Massachusetts Court is the Latest to Hold That Doctrine of Frustration of Purpose Discharges Commercial Tenant's Obligation to Pay Rent
While the pandemic has forced the closure of dozens of restaurants and retail locations across the country, those still serving their communities just received a helping hand from the Massachusetts Superior Court. Just recently, the Superior Court issued a decision with the potential to shape the post-pandemic landlord-tenant relationship over the next several months.

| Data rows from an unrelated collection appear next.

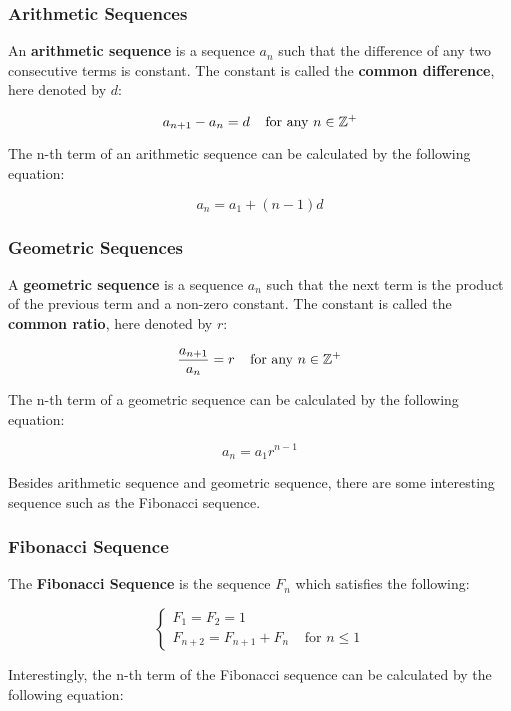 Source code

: \documentclass[a4paper,12pt]{article}
\begin{document}
\subsubsection{Arithmetic Sequences}
\begin{dft}
  An \textbf{arithmetic sequence} is a sequence $a_{n}$ such that the difference of any two consecutive terms is constant. The constant is called the \textbf{common difference}, here denoted by $d$:

  $$a_{n+1}-a_{n}=d\;\;\;\;\text{for any }n\in \mathbb{Z}^{+}$$
\end{dft}\n

The n-th term of an arithmetic sequence can be calculated by the following equation:

$$a_{n}=a_{1}+(n-1)d$$

\subsubsection{Geometric Sequences}
\begin{dft}
  A \textbf{geometric sequence} is a sequence $a_{n}$ such that the next term is the product of the previous term and a non-zero constant. The constant is called the \textbf{common ratio}, here denoted by $r$:

  $$\frac{a_{n+1}}{a_{n}}=r\;\;\;\;\text{for any }n\in \mathbb{Z}^{+}$$
\end{dft}\n

The n-th term of a geometric sequence can be calculated by the following equation:

$$a_{n}=a_{1}r^{n-1}$$\s

Besides arithmetic sequence and geometric sequence, there are some interesting sequence such as the Fibonacci sequence.

\subsubsection{Fibonacci Sequence}
\begin{dft}
  The \textbf{Fibonacci Sequence} is the sequence $F_{n}$ which satisfies the following:

  $$\left\{\begin{matrix}
    F_{1}=F_{2}=1 \\
    F_{n+2}=F_{n+1}+F_{n}\;\;\;\;\text{for }n\leq 1
  \end{matrix}\right.$$
\end{dft}\n

Interestingly, the n-th term of the Fibonacci sequence can be calculated by the following equation:
\end{document}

In UMNV 205-207 Newbury, LLC v. Caffé Nero Americas Inc., C.A. No. 2084CV01493-BLS2 (Mass. Super. 2020), the Superior Court held that “[u]nder the doctrine of frustration of purpose, Caffé Nero’s obligation to pay rent was discharged while it was barred from letting customers drink or eat inside the leased premise, at least from 24 March to 22 June 2020. Therefore[,] Caffé Nero did not breach the Lease by not paying rent for this period….”1 Restaurants, retailers, and other tenants in Massachusetts and beyond may now have more leverage in negotiations with landlords as the pandemic continues. Where businesses were forced to close by state and city ordinances, struggling tenants may have an argument that their nonpayment of rent during that time did not breach their leases and any threatened collections or eviction actions are improper. Ultimately, however, the frustration of purpose analysis is highly fact-intensive, and commercial tenants as well as landlords must be aware of how such legal principles apply to their leases and should stay apprised of how courts in their states consider and apply the doctrine depending on the circumstances presented.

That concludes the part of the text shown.